### YOUR OBJECTIVE
Print the entries underneath word for word, omitting whatever pictures they contain.

DATA FOR REVIEW Block Start

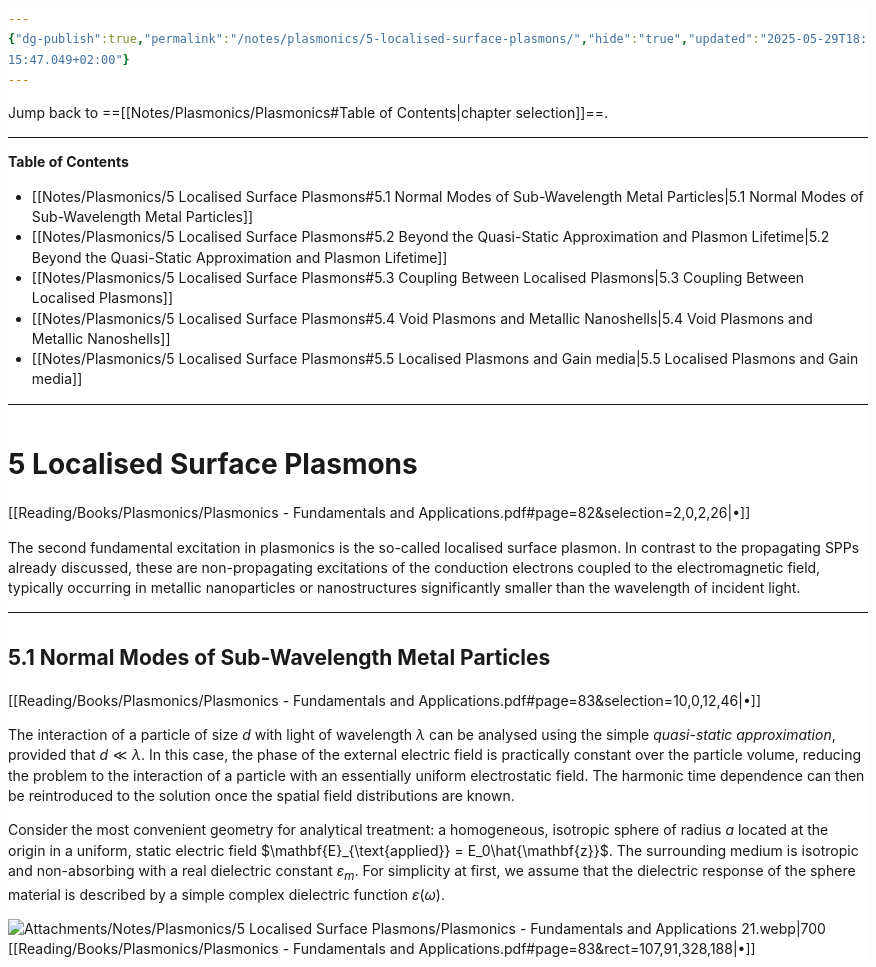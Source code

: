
 ```yaml
---
{"dg-publish":true,"permalink":"/notes/plasmonics/5-localised-surface-plasmons/","hide":"true","updated":"2025-05-29T18:15:47.049+02:00"}
---
```


Jump back to ==[[Notes/Plasmonics/Plasmonics#Table of Contents\|chapter selection]]==.

---
**Table of Contents**

- [[Notes/Plasmonics/5 Localised Surface Plasmons#5.1 Normal Modes of Sub-Wavelength Metal Particles\|5.1 Normal Modes of Sub-Wavelength Metal Particles]]
- [[Notes/Plasmonics/5 Localised Surface Plasmons#5.2 Beyond the Quasi-Static Approximation and Plasmon Lifetime\|5.2 Beyond the Quasi-Static Approximation and Plasmon Lifetime]]
- [[Notes/Plasmonics/5 Localised Surface Plasmons#5.3 Coupling Between Localised Plasmons\|5.3 Coupling Between Localised Plasmons]]
- [[Notes/Plasmonics/5 Localised Surface Plasmons#5.4 Void Plasmons and Metallic Nanoshells\|5.4 Void Plasmons and Metallic Nanoshells]]
- [[Notes/Plasmonics/5 Localised Surface Plasmons#5.5 Localised Plasmons and Gain media\|5.5 Localised Plasmons and Gain media]]

---
# 5 Localised Surface Plasmons
[[Reading/Books/Plasmonics/Plasmonics - Fundamentals and Applications.pdf#page=82&selection=2,0,2,26|•]]

The second fundamental excitation in plasmonics is the so-called localised surface plasmon. In contrast to the propagating SPPs already discussed, these are non-propagating excitations of the conduction electrons coupled to the electromagnetic field, typically occurring in metallic nanoparticles or nanostructures significantly smaller than the wavelength of incident light.

---
## 5.1 Normal Modes of Sub-Wavelength Metal Particles
[[Reading/Books/Plasmonics/Plasmonics - Fundamentals and Applications.pdf#page=83&selection=10,0,12,46|•]]

The interaction of a particle of size $d$ with light of wavelength $\lambda$ can be analysed using the simple _quasi-static approximation_, provided that $d \ll \lambda$. In this case, the phase of the external electric field is practically constant over the particle volume, reducing the problem to the interaction of a particle with an essentially uniform electrostatic field. The harmonic time dependence can then be reintroduced to the solution once the spatial field distributions are known.

Consider the most convenient geometry for analytical treatment: a homogeneous, isotropic sphere of radius $a$ located at the origin in a uniform, static electric field $\mathbf{E}_{\text{applied}} = E_0\hat{\mathbf{z}}$. The surrounding medium is isotropic and non-absorbing with a real dielectric constant $\varepsilon_m$. For simplicity at first, we assume that the dielectric response of the sphere material is described by a simple complex dielectric function $\varepsilon(\omega)$.

![Attachments/Notes/Plasmonics/5 Localised Surface Plasmons/Plasmonics - Fundamentals and Applications 21.webp|700](/img/user/Attachments/Notes/Plasmonics/5%20Localised%20Surface%20Plasmons/Plasmonics%20-%20Fundamentals%20and%20Applications%2021.webp)[[Reading/Books/Plasmonics/Plasmonics - Fundamentals and Applications.pdf#page=83&rect=107,91,328,188|•]]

DATA FOR REVIEW Block End

### TASK RESPONSE
Source code

:
 ```yaml
---
{"dg-publish":true,"permalink":"/notes/plasmonics/5-localised-surface-plasmons/","hide":"true","updated":"2025-05-29T18:15:47.049+02:00"}
---
```


Jump back to ==[[Notes/Plasmonics/Plasmonics#Table of Contents\|chapter selection]]==.

---
**Table of Contents**

- [[Notes/Plasmonics/5 Localised Surface Plasmons#5.1 Normal Modes of Sub-Wavelength Metal Particles\|5.1 Normal Modes of Sub-Wavelength Metal Particles]]
- [[Notes/Plasmonics/5 Localised Surface Plasmons#5.2 Beyond the Quasi-Static Approximation and Plasmon Lifetime\|5.2 Beyond the Quasi-Static Approximation and Plasmon Lifetime]]
- [[Notes/Plasmonics/5 Localised Surface Plasmons#5.3 Coupling Between Localised Plasmons\|5.3 Coupling Between Localised Plasmons]]
- [[Notes/Plasmonics/5 Localised Surface Plasmons#5.4 Void Plasmons and Metallic Nanoshells\|5.4 Void Plasmons and Metallic Nanoshells]]
- [[Notes/Plasmonics/5 Localised Surface Plasmons#5.5 Localised Plasmons and Gain media\|5.5 Localised Plasmons and Gain media]]

---
# 5 Localised Surface Plasmons
[[Reading/Books/Plasmonics/Plasmonics - Fundamentals and Applications.pdf#page=82&selection=2,0,2,26|•]]

The second fundamental excitation in plasmonics is the so-called localised surface plasmon. In contrast to the propagating SPPs already discussed, these are non-propagating excitations of the conduction electrons coupled to the electromagnetic field, typically occurring in metallic nanoparticles or nanostructures significantly smaller than the wavelength of incident light.

---
## 5.1 Normal Modes of Sub-Wavelength Metal Particles
[[Reading/Books/Plasmonics/Plasmonics - Fundamentals and Applications.pdf#page=83&selection=10,0,12,46|•]]

The interaction of a particle of size $d$ with light of wavelength $\lambda$ can be analysed using the simple _quasi-static approximation_, provided that $d \ll \lambda$. In this case, the phase of the external electric field is practically constant over the particle volume, reducing the problem to the interaction of a particle with an essentially uniform electrostatic field. The harmonic time dependence can then be reintroduced to the solution once the spatial field distributions are known.

Consider the most convenient geometry for analytical treatment: a homogeneous, isotropic sphere of radius $a$ located at the origin in a uniform, static electric field $\mathbf{E}_{\text{applied}} = E_0\hat{\mathbf{z}}$. The surrounding medium is isotropic and non-absorbing with a real dielectric constant $\varepsilon_m$. For simplicity at first, we assume that the dielectric response of the sphere material is described by a simple complex dielectric function $\varepsilon(\omega)$.

![Attachments/Notes/Plasmonics/5 Localised Surface Plasmons/Plasmonics - Fundamentals and Applications 21.webp|700](/img/user/Attachments/Notes/Plasmonics/5%20Localised%20Surface%20Plasmons/Plasmonics%20-%20Fundamentals%20and%20Applications%2021.webp)[[Reading/Books/Plasmonics/Plasmonics - Fundamentals and Applications.pdf#page=83&rect=107,91,328,188|•]]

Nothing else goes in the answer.